(The data Opens)
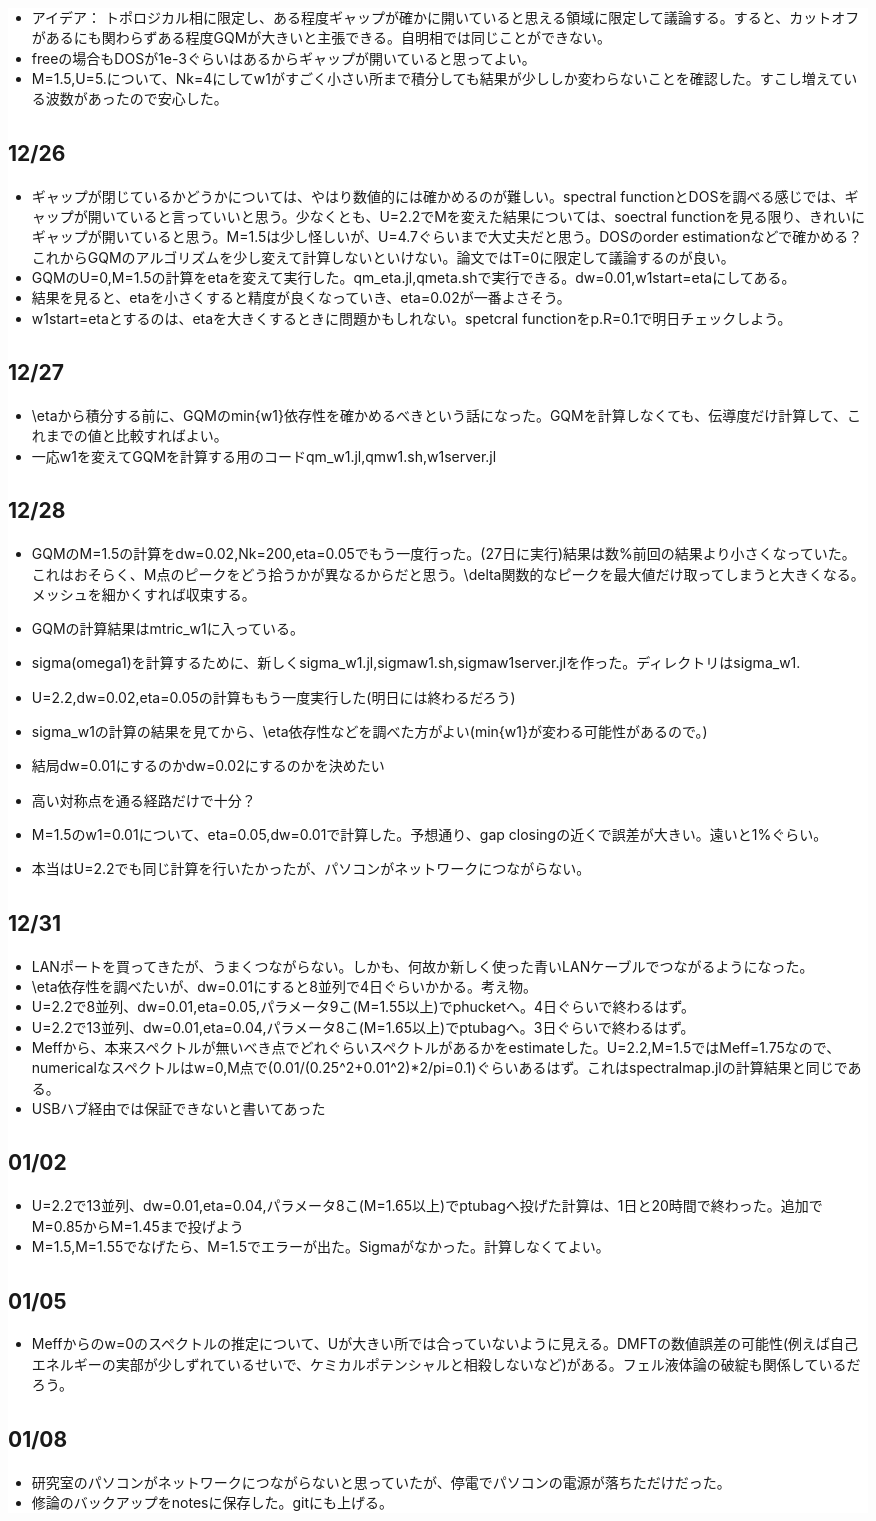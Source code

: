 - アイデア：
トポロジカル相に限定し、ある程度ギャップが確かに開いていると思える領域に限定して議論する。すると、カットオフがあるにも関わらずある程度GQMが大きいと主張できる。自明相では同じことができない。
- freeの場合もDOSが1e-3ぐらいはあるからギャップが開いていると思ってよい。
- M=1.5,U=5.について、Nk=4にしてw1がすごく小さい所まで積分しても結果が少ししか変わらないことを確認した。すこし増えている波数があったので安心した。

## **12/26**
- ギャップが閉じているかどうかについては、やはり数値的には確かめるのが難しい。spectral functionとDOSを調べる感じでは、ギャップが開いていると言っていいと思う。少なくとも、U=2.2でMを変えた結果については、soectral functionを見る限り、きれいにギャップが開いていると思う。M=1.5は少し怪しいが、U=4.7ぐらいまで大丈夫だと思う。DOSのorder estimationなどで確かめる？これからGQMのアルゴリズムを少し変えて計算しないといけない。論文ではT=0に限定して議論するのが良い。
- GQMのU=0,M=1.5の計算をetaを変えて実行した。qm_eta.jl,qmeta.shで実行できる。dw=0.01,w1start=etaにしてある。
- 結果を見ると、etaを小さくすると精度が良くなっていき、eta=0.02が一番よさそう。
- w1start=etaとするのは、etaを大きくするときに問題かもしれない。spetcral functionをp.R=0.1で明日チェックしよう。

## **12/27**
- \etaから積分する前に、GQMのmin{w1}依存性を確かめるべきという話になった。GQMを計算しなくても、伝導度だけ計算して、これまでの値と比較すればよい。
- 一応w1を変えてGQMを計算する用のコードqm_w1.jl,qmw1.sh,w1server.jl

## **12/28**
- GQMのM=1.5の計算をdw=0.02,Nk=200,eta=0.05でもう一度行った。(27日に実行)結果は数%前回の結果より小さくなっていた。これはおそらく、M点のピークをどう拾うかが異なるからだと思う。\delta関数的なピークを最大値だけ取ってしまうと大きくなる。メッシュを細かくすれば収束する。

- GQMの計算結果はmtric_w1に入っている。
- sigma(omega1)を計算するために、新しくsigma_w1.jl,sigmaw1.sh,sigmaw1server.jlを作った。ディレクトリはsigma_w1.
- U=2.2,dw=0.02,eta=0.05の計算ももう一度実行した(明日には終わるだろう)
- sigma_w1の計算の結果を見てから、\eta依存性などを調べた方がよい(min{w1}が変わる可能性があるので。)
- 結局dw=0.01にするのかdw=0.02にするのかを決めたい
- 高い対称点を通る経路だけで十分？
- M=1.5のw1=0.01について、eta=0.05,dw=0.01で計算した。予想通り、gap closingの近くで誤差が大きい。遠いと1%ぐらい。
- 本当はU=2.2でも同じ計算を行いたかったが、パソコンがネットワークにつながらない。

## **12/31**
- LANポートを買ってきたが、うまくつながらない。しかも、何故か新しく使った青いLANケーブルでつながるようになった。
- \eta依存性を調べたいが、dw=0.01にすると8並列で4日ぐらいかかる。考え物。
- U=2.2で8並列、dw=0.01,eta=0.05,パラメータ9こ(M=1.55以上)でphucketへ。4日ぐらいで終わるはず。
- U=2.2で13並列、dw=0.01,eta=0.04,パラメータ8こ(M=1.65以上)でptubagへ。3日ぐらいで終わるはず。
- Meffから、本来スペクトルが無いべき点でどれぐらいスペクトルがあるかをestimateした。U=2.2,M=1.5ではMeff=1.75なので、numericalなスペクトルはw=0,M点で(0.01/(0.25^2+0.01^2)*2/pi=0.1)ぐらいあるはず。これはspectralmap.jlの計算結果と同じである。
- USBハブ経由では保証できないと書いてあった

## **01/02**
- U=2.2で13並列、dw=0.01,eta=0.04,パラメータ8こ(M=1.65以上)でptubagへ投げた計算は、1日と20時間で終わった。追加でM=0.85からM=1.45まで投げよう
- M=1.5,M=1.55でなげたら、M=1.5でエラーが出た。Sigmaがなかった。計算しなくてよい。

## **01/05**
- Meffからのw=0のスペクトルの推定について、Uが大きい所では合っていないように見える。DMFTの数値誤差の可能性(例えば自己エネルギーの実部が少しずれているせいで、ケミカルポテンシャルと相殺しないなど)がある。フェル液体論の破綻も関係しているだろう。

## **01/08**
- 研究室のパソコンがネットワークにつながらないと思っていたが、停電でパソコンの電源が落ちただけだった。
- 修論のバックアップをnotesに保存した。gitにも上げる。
(The data Closes)
### Your instructions:
Word for word, give again the lines from the first entry to the line with "- M=1.5,U=5.につ", inclusive. Exclude the pictures.

### Result:
Source code

: - アイデア：
トポロジカル相に限定し、ある程度ギャップが確かに開いていると思える領域に限定して議論する。すると、カットオフがあるにも関わらずある程度GQMが大きいと主張できる。自明相では同じことができない。
- freeの場合もDOSが1e-3ぐらいはあるからギャップが開いていると思ってよい。
- M=1.5,U=5.について、Nk=4にしてw1がすごく小さい所まで積分しても結果が少ししか変わらないことを確認した。すこし増えている波数があったので安心した。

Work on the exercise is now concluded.